En dos minutos comemosy vuelta al trabajo. Es hora de acostar a los niños. Hoy él se encarga de La Peque y yo de Terremoto, que como siempre, pide una historia.
—¿Cuál quieres? —le pregunto ya los dos tumbados en su cama, que tiene forma de coche de carreras y donde me siento como una sardina en lata. —La historia de cómo se crearon las estrellas —. Y al escucharlo me arrepiento de haberle puesto el firmamento entero a base de pegatinas adhesivas y fluorescentes en el techo de su habitación.
Empiezo mi relato con la explosión del Big Bang. De ahí paso a la creación de las células, la época de los dinosaurios, la evolución de la especie humana, el descubrimiento del fuego, la rueda, el cambio de la vida nómada a la sedentaria, la creación de los primeros pueblos, el trueque, la invención de la moneda, el comercio de la seda y las especias, la pólvora que vino de Asia y… aquí lo oigo respirar. Respirar de esa manera que ya conozco y sé que es síntoma inequívoco de que se ha quedado frito.
Salgo descalza de la habitación. De puntillas. Intentando hacer el menor ruido, vayaa ser que se despierte y tenga que volver a empezar. Me reúno con el Kalvo en el comedor, o lo que queda de él, desmantelado después de la gran vomitona. Decidimos tumbarnos en la alfombra e improvisar con los cojines una especie de respaldo donde poder apoyar nuestras cabezas, a esta hora más maltrechas de lo normal.
—Esto es como más íntimo ¿no crees? —le digo al estirarme a su lado.
Él me mira, levanta su ceja y no hace falta que diga nada más.

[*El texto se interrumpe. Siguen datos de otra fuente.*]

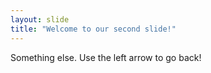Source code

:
 ```yaml
---
layout: slide
title: "Welcome to our second slide!"
---
```

Something else.
Use the left arrow to go back!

Vemos un poco la tele, hablamos de nuestras cosas y al rato, decidimos acostarnos. Ha sido una tarde intensa. Mañana cuando nos despertemos será peor. El Kalvo tendrá que ir corriendo al baño. La diarrea es galopante, me dirá a grito pelado sentado en la taza del váter. Y yo, en la cama, sin poder levantarme.. Un dolor de estómago me dejará paralizada. Retortijones y mal de cuerpo. Si pongo un pie fuera es simplemente porque no quiero hacérmelo encima.
—Qué bonito es tener hijos…. —¡Precioso!